In his extensive writings  about the corruption  in NSW, Australia's top investigative reporter , Evan  Whitton, who has long campaigned for  major reform  to the archaic legal system (see The  Cartel : Lawyers and their Nine Magic Tricks )  mentioned  Gambie's reporting . One case involved the unsolved murder of Sallie-Anne Huckstepp,prostitute, heroin addict, writer  and whistleblower, who made a sworn statement  that  she  had paid money to members of  the  Vice Squad , Drug Squad and  Armed Holdup  Squad.

 Her  body was later found in  Busby Pond, Centennial  Park Notorious criminal Arthur  "Neddy" Smith was recorded  saying he  had  murdered  her, but later  claimed he knew he was being  taped  and made the statement  to  promote  a book  about his  criminal life. 

 The  brutal saga  involved Huckstepp's boyfriend,heroin dealer and standover man, Warren Lanfranchi ,shot dead by Detective Sergeant Roger Rogerson  , in  what  was  claimed  by her  to  have  been  an  execution.

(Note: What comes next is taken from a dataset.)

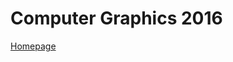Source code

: # Computer Graphics 2016
<a href="http://ak532892.github.io/ComputerGraphics2016/index.html">Homepage</a>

 Huckstepp inspired a song, Sallie-Anne, by the band  Spy vs Spy . Rogerson and another  former detective, Glen McNamara,are to appear in the NSW Supreme Court in July charged with the murder  of student Jamie  Gao and supplying ice . Both have pleaded  not guilty. 

Gambie  also drew attention to the  Crown of Thorns starfish attacking the  Great Barrier  Reef . About to go  on a holiday to New Zealand with his wife , he was   found to  have a  massive tumour on the  brain.

He died June 27,1986. That same month , a study , Accountability of the Legal System, of District Court sentences of 276 defendants in cases of serious drug offences 1980-82, funded by the Australian Criminology Research Council and conducted  by Professor Anthony Vinson, Professor of Social Work, University of New South Wales, Morag Caroll and Natalie Bolzan and Arthur King  was completed  and dedicated to the late Sun-Herald disclosure journalist, Graham  Gambie. Excerpts  from an  article  he  wrote ,  AS IT WAS / AS IT IS , were  included  in  the THE  ART  OF  DYING , by Sanjay PS.